Jon Riehl’s Log

Thursday, March 5, 2009

The ALT-G Bitbucket Repository

If you are not following the ALT-G group, I’d like to announce that source code for the Camlp5 source-to-source translator is available on Bitbucket at  Specifically, you’ll find it in the camlp5 subdirectory.

If you dig the Camlp5 stuff, the viscomp subdirectory might also be of interest.  In there I give an example of taking apart the read-eval-print loop for the SML/NJ compiler.  This decomposition draws a line between the front-end (parser) and the back-end (everything else).  This separation gives me several things: a parser for SML/NJ (not too hard to get a hold of, but I did have to go digging), and an evaluator that can operate on either strings or SML/NJ abstract syntax.  It should come as no surprise that, following my SML/NJ investigation, my attention has turned to source-to-source translation.

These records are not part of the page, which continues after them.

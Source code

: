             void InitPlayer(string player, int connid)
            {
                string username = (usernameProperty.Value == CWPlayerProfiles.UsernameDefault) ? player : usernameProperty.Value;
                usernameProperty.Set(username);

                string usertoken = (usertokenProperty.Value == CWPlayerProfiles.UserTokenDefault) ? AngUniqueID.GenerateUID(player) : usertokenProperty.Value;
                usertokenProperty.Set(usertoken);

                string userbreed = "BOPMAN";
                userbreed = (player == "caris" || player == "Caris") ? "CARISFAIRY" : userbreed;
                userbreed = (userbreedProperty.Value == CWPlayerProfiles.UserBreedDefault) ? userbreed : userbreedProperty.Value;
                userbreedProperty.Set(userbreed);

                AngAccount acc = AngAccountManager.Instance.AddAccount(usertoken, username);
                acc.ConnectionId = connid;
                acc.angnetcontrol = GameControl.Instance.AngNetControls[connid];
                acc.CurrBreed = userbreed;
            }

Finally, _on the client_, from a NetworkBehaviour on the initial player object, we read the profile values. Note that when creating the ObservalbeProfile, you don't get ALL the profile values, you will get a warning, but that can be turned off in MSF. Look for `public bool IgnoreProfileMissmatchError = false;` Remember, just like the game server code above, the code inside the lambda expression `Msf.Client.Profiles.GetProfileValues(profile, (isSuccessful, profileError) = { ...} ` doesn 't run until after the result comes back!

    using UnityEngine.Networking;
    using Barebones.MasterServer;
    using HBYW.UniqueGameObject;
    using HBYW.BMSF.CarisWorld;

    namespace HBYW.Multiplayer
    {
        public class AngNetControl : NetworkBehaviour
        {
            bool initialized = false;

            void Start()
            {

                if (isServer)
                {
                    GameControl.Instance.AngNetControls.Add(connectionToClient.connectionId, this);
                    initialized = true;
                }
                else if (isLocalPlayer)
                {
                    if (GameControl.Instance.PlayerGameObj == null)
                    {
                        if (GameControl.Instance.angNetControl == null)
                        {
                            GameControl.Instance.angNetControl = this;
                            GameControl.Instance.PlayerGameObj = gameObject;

One idea I take from my work on Mython, is applying the evaluator at compile time.  A lot of other people seem to avoid doing this, and I’m still a little curious why (other than old reservations about binary size).  Camlp5 could have incorporated parts of the Ocaml compiler to get parse-time evaluation, and this would make its “#pragma” declaration much more useful.  If I understand correctly, Camlp5 wanted a clean break with the Ocaml code, so they have developed an interpreted evaluator that is not complete (at least for the version I was using).

In conversations I’ve had with John Reppy, he also seems to prefer not coupling a programmable front-end with a specific evaluator since the front-end would become saddled with limitations of the evaluator (SML/NJ’s 31-bit integers were one example given).  I’ll certainly have to think more about this design point, and would be interested in hearing more about the pro’s and con’s of general purpose compile-time evaluation (other than the obvious limitation that user code can now cause the compiler to not halt).